**The task**
Print the records below exactly as they appear. Omit all pictures.

Items listed in a dataset:
::::::::::
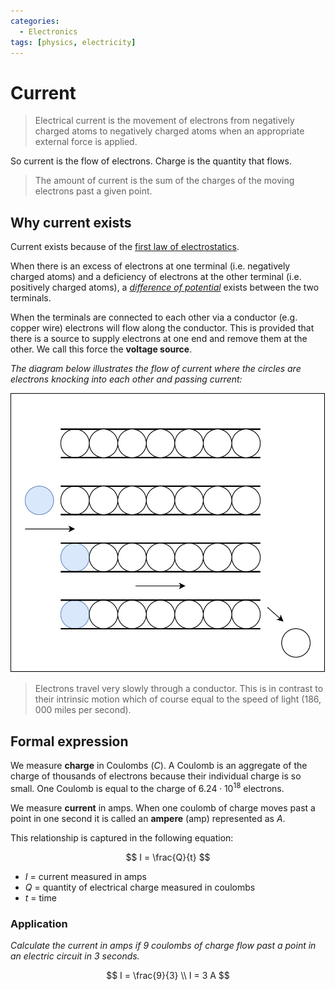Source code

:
 ```yaml
---
categories:
  - Electronics
tags: [physics, electricity]
---
```


# Current

> Electrical current is the movement of electrons from negatively charged atoms to negatively charged atoms when an appropriate external force is applied.

So current is the flow of electrons. Charge is the quantity that flows.

> The amount of current is the sum of the charges of the moving electrons past a given point.

## Why current exists

Current exists because of the [first law of electrostatics](/Electronics/Physics_of_electricity/Coulombs_Laws.md).

When there is an excess of electrons at one terminal (i.e. negatively charged atoms) and a deficiency of electrons at the other terminal (i.e. positively charged atoms), a [_difference of potential_](/Electronics/Voltage.md) exists between the two terminals.

When the terminals are connected to each other via a conductor (e.g. copper wire) electrons will flow along the conductor. This is provided that there is a source to supply electrons at one end and remove them at the other. We call this force the **voltage source**.

_The diagram below illustrates the flow of current where the circles are electrons knocking into each other and passing current:_

![](/img/charge-cylinder.svg)

> Electrons travel very slowly through a conductor. This is in contrast to their intrinsic motion which of course equal to the speed of light (186, 000 miles per second).

## Formal expression

We measure **charge** in Coulombs ($C$). A Coulomb is an aggregate of the charge of thousands of electrons because their individual charge is so small.
One Coulomb is equal to the charge of $6.24 \cdot 10 ^{18}$ electrons.

We measure **current** in amps. When one coulomb of charge moves past a point in one second it is called an **ampere** (amp) represented as $A$.

This relationship is captured in the following equation:

$$
I = \frac{Q}{t}
$$

- $I$ = current measured in amps
- $Q$ = quantity of electrical charge measured in coulombs
- $t$ = time

### Application

_Calculate the current in amps if 9 coulombs of charge flow past a point in an electric circuit in 3 seconds._

$$
I = \frac{9}{3} \\
I = 3  A
$$
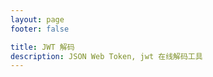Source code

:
 ```yaml
---
layout: page
footer: false

title: JWT 解码
description: JSON Web Token, jwt 在线解码工具
---
```



<script setup>
import Index from './Index.vue'
</script>

<n-message-provider>
    <Index />
</n-message-provider>
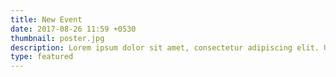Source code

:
 ```yaml
---
title: New Event
date: 2017-08-26 11:59 +0530
thumbnail: poster.jpg
description: Lorem ipsum dolor sit amet, consectetur adipiscing elit. Ut venenatis, leo in mollis bibendum, nunc mi molestie nunc, in dapibus mi orci non lorem. Nam erat tellus, sagittis vel urna ac, laoreet efficitur risus. Aliquam sed imperdiet quam, nec auctor neque.
type: featured
---
```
::::::::::
**Response area**
Source code

:
 ```yaml
---
categories:
  - Electronics
tags: [physics, electricity]
---
```


# Current

> Electrical current is the movement of electrons from negatively charged atoms to negatively charged atoms when an appropriate external force is applied.

So current is the flow of electrons. Charge is the quantity that flows.

> The amount of current is the sum of the charges of the moving electrons past a given point.

## Why current exists

Current exists because of the [first law of electrostatics](/Electronics/Physics_of_electricity/Coulombs_Laws.md).

When there is an excess of electrons at one terminal (i.e. negatively charged atoms) and a deficiency of electrons at the other terminal (i.e. positively charged atoms), a [_difference of potential_](/Electronics/Voltage.md) exists between the two terminals.

When the terminals are connected to each other via a conductor (e.g. copper wire) electrons will flow along the conductor. This is provided that there is a source to supply electrons at one end and remove them at the other. We call this force the **voltage source**.

_The diagram below illustrates the flow of current where the circles are electrons knocking into each other and passing current:_

![](/img/charge-cylinder.svg)

> Electrons travel very slowly through a conductor. This is in contrast to their intrinsic motion which of course equal to the speed of light (186, 000 miles per second).

## Formal expression

We measure **charge** in Coulombs ($C$). A Coulomb is an aggregate of the charge of thousands of electrons because their individual charge is so small.
One Coulomb is equal to the charge of $6.24 \cdot 10 ^{18}$ electrons.

We measure **current** in amps. When one coulomb of charge moves past a point in one second it is called an **ampere** (amp) represented as $A$.

This relationship is captured in the following equation:

$$
I = \frac{Q}{t}
$$

- $I$ = current measured in amps
- $Q$ = quantity of electrical charge measured in coulombs
- $t$ = time

### Application

_Calculate the current in amps if 9 coulombs of charge flow past a point in an electric circuit in 3 seconds._

$$
I = \frac{9}{3} \\
I = 3  A
$$
Source code

:
 ```yaml
---
layout: page
footer: false

title: JWT 解码
description: JSON Web Token, jwt 在线解码工具
---
```



<script setup>
import Index from './Index.vue'
</script>

<n-message-provider>
    <Index />
</n-message-provider>
Source code

:
 ```yaml
---
title: New Event
date: 2017-08-26 11:59 +0530
thumbnail: poster.jpg
description: Lorem ipsum dolor sit amet, consectetur adipiscing elit. Ut venenatis, leo in mollis bibendum, nunc mi molestie nunc, in dapibus mi orci non lorem. Nam erat tellus, sagittis vel urna ac, laoreet efficitur risus. Aliquam sed imperdiet quam, nec auctor neque.
type: featured
---
```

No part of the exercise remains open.